At saas.group, we’ve been focused on buying bootstrapped companies from the beginning. Some brands, like Prerender and ScraperAPI barely had employees (besides the founder) when we bought them. But over the years, we’ve started buying bigger businesses that have raised some Angel or VC funding. We bought several of these companies (Zenloop and Beekast, to name a couple), and after reflecting on what we liked and didn’t like, we realized that it’s not about the funding model but more about the mentality of the founders.
There's huge pride in how bootstrapped founders take ownership and accountability for their products. As the ultimate decision-makers, they thrive in the face of resource constraints. Efficiency is everything, and having a hustle mindset helps you move faster and achieve more enjoyable results.
To add to that, running a bootstrapped company also compels you to focus on essential Key Performance Indicators (KPIs). When we start working with brands, we focus on that. It might sound boring, but at the same time, having a clear idea of your goals and success measurements gives us a much better perspective on missed opportunities.
Monetization is another important aspect we look for. Even with funding, it’s all about wise capital allocation. We like to work with founders who treat capital as a scarce resource and use it accordingly. For example, actively finding ways to reduce costs, buying software instead of building it, and being cautious with pricing and other offerings. Remote work setups are also one of the things we find very effective in reducing the cost of operating a business - in addition to the flexibility, diversity, and productivity they bring.
Here are some other elements that define the bootstrapping mentality. These elements enable startups to succeed with limited external funding.
- Needs over wants: When you're financially disciplined, you tend to prioritize needs over wants and be conscious of cash flow. There is always the next best thing on the market that your development or marketing teams want to try. But chasing after shiny things rarely boosts your profitability. Analyze every possible expense and only go for it if there’s revenue to balance it out.
- Hiring the best talent: It’s a quality-over-quantity situation. Only hire when you really need it. It doesn’t mean you have to stretch your team too thin, but make sure to align the company’s best interests with your hiring strategy.
- Experiment and test: As important as it is to have structure and a growth strategy in place, it doesn’t have to stop there. Leverage tools and outlets that might not feel intuitive at first but could help in the long run. Use the power of meaningful networking and collaboration. Look out for partnerships and alliances that can help you reach a broader audience. Some of those experiments will fail, but you will learn from the trials and develop a roadmap that works for you. This iterative approach helps to stay competitive and responsive to market dynamics.
- Focus on the product: Sales and marketing can only take you so far before you stagnate. If the product doesn’t deliver value, it’ll be very difficult to retain customers. Retention is key, as companies are very cautious about trying new things right now. Build a fan base that can advocate for the product; they are the best marketers you need.
- Self-reliance and resourcefulness: As there is little or no external support, you should rely on your own skills and resources to grow your operations. Making creative decisions, repurposing existing tools, and leveraging low-cost marketing strategies to acquire customers is a great way to minimize external dependencies even further.
- Make profitability a #1 priority: Profitability is the lifeblood of bootstrapped companies. Delaying revenue generation would mean no profits to reinvest in future growth. If you’re bootstrapping, there is no time to waste, as it would mean draining the life out of business. A strong focus on profitability and sustainable growth helps to clearly identify the roadmap and effectively deal with downturns.

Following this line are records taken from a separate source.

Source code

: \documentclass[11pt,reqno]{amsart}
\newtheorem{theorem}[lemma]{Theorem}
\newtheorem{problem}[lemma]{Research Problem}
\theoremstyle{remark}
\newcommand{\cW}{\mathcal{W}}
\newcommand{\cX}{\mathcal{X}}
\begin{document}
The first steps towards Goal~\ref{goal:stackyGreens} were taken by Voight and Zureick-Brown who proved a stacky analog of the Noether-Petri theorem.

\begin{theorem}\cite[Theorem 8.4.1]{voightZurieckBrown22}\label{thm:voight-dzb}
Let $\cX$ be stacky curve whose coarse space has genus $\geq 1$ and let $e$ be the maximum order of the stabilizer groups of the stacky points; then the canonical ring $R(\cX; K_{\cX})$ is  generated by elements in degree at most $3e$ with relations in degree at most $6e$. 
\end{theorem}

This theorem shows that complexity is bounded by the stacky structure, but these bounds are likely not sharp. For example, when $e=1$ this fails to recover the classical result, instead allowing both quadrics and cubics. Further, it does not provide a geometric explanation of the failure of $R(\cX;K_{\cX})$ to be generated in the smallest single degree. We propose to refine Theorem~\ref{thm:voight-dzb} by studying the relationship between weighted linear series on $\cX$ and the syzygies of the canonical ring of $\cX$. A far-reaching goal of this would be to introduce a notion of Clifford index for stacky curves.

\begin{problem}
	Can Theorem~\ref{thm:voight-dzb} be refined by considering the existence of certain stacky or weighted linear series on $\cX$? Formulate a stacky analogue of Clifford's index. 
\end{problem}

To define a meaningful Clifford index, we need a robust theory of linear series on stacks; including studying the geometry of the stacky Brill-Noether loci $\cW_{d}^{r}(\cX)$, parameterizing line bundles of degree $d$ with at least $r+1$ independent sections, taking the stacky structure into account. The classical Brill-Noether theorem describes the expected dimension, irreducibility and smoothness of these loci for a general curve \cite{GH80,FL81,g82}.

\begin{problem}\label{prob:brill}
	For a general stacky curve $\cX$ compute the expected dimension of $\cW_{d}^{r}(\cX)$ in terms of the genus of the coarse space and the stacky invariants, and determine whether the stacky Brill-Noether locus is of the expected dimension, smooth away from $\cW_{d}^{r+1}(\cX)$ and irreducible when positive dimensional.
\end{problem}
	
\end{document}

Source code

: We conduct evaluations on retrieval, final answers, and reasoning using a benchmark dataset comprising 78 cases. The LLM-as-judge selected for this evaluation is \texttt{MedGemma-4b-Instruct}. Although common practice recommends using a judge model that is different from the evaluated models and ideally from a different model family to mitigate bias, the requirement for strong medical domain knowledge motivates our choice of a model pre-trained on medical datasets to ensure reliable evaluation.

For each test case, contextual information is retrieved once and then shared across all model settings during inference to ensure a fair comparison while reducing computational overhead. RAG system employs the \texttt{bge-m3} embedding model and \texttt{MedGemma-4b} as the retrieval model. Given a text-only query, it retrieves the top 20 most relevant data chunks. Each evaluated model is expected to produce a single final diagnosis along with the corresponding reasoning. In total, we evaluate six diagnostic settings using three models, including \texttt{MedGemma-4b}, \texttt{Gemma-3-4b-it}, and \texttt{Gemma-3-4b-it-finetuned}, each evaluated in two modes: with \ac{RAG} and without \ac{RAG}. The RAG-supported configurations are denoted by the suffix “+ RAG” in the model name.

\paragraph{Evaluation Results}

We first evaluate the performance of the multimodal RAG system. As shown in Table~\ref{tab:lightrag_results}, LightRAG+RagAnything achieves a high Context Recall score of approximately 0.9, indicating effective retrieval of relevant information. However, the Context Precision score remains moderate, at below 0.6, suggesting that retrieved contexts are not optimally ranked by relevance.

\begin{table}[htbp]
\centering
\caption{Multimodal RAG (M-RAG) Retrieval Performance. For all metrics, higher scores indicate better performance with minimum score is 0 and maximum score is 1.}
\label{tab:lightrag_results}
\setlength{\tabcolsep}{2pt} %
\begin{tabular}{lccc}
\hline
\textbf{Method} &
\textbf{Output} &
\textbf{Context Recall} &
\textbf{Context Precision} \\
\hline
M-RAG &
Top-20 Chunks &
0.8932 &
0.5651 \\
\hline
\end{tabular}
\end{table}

- Customer-centric approach: The customer is the best friend of any SaaS business. But even more so for those bootstrapping. Connecting closely with the users to seek feedback, building a loyal customer base, and iterating quickly help drive organic growth. Giving your customers a sense of ownership and engaging them in product development creates an additional viral loop through word-of-mouth recommendations.
Bootstrapping doesn’t mean you’re in survival mode all the time. You don’t have to say no to everything. It's cautiousness, financial prudence, and a strong focus on profitability to achieve sustainable success, and that's exactly what we’re looking for at saas.group.